*WHAT THE TASK REQUIRES*. The word "following" occurs in some of the lines below; copy each of those lines.
[TASK INPUTS]
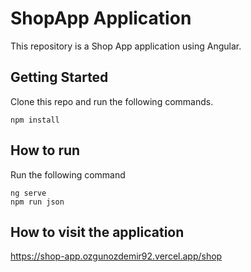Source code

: # ShopApp Application
This repository is a Shop App application using Angular.

## Getting Started
Clone this repo and run the following commands.
```
npm install
```

## How to run
Run the following command
```
ng serve
npm run json
```

## How to visit the application
https://shop-app.ozgunozdemir92.vercel.app/shop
[/TASK INPUTS]
*YOUR RESPONSE*.
Clone this repo and run the following commands.
Run the following command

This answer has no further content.